(Stored data)
--- --- ---

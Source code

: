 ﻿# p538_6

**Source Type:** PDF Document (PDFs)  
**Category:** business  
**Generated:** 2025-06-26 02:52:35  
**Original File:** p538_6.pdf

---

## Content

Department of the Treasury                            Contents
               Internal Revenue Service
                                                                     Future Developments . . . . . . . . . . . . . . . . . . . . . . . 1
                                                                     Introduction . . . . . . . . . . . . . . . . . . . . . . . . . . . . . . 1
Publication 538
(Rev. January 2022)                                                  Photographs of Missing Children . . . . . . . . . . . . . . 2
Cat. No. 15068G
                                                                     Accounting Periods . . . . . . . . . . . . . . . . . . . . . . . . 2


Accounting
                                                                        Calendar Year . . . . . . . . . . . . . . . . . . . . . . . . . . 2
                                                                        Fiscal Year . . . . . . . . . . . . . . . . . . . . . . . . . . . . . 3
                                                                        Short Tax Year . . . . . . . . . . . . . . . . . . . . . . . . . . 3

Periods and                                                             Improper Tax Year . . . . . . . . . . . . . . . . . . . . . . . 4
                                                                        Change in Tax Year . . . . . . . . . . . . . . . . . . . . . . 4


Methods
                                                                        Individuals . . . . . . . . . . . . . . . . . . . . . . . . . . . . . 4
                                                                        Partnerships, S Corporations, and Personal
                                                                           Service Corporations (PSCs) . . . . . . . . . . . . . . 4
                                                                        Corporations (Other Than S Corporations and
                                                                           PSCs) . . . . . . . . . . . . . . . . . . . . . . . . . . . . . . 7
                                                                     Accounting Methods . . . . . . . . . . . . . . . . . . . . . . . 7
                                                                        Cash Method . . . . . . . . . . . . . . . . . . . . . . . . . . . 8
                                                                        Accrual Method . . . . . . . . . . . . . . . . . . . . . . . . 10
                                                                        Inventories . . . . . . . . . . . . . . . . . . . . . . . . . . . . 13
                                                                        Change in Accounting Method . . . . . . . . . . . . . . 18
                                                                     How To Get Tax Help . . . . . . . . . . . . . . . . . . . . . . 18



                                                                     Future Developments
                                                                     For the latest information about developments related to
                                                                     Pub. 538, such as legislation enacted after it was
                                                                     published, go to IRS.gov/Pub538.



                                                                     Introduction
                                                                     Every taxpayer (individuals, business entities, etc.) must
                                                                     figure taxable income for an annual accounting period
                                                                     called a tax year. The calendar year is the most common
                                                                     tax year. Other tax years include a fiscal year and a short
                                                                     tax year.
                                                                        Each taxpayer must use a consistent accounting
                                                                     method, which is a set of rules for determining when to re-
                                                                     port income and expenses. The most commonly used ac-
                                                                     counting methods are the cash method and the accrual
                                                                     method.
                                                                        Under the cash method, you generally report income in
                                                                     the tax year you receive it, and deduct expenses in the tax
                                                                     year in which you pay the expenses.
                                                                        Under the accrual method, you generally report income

--- --- ---

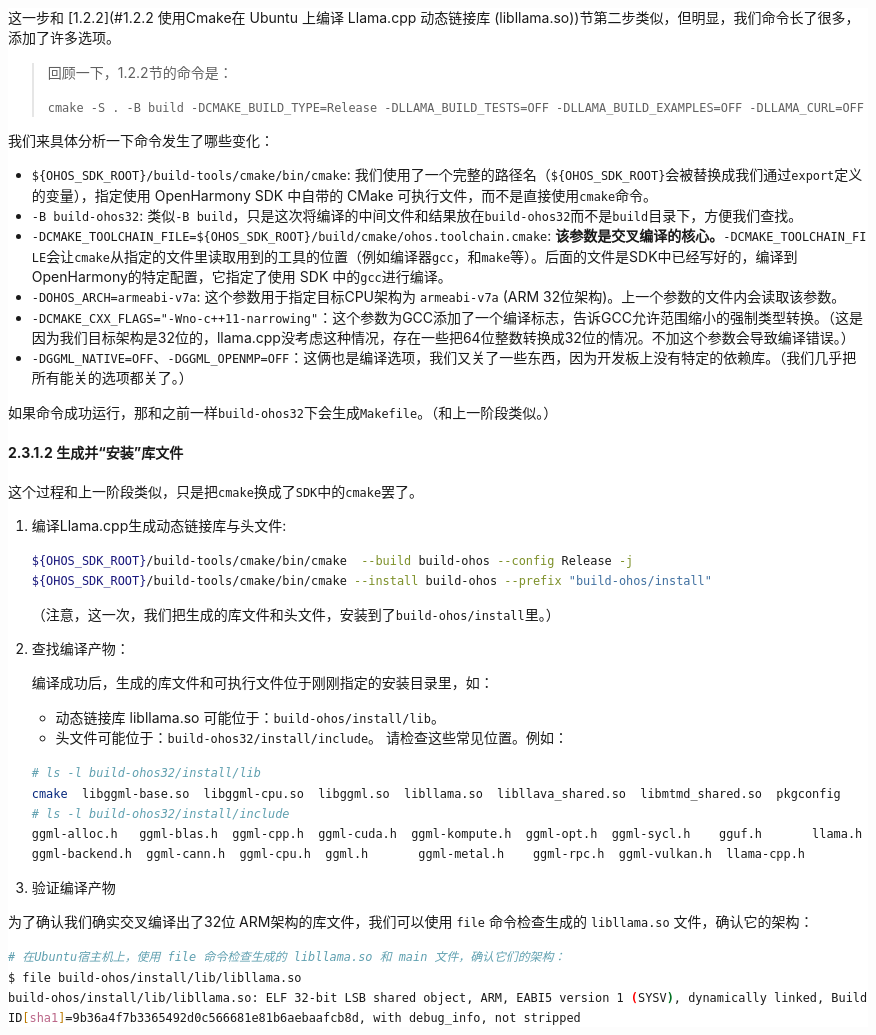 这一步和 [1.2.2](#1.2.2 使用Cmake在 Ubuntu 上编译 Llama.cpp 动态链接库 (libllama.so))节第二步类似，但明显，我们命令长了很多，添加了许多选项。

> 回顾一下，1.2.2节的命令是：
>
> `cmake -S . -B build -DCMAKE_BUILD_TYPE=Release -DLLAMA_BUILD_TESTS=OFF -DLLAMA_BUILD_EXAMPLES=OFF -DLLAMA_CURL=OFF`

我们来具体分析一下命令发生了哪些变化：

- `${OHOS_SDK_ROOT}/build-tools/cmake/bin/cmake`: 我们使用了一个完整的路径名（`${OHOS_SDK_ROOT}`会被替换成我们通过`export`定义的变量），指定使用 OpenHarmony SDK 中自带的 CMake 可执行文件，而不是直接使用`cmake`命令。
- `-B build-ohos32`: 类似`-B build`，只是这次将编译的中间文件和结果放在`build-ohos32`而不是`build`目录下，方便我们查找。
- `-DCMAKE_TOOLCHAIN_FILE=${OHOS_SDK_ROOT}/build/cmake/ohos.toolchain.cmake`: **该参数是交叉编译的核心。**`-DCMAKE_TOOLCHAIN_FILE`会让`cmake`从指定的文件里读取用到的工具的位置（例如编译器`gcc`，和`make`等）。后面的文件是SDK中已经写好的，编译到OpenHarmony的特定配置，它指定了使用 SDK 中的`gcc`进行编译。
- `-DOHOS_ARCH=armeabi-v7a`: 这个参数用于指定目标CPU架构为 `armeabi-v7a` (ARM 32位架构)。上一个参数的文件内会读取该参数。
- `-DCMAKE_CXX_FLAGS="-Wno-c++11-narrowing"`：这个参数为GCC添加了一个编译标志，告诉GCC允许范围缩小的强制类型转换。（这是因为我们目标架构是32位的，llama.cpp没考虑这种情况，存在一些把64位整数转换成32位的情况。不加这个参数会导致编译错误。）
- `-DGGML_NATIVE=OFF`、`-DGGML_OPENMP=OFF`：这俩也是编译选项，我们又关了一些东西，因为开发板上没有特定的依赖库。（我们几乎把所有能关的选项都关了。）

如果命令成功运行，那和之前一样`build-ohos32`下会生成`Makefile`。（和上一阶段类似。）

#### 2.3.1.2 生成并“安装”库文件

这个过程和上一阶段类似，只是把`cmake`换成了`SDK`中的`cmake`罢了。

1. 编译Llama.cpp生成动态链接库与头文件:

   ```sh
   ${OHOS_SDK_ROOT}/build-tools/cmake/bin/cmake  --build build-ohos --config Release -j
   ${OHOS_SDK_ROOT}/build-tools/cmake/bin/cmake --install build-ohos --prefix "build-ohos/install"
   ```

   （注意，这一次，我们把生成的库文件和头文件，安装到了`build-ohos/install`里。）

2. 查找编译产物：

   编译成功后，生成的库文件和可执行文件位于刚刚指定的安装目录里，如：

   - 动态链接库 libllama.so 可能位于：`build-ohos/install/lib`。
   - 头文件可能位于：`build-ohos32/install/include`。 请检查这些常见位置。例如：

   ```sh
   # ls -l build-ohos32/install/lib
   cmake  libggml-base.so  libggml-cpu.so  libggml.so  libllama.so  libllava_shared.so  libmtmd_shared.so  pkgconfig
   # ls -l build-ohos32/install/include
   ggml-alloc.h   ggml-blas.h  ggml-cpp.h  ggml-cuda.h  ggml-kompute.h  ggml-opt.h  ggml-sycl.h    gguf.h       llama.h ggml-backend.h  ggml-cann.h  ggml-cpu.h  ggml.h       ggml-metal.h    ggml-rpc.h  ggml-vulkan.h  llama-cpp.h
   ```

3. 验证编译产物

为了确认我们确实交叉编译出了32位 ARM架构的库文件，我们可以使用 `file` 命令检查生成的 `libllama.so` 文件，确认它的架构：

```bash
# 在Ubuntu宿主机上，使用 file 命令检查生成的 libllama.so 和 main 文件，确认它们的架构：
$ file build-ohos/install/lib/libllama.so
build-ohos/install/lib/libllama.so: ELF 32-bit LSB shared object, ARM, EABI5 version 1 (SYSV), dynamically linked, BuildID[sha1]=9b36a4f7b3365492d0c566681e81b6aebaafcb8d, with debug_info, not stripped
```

--- --- ---

_Activity:_ Using the entries above, return each line in which the word "Other" occurs.

_Finished exercise:_
                                                                        Corporations (Other Than S Corporations and
                                                                     tax year. Other tax years include a fiscal year and a short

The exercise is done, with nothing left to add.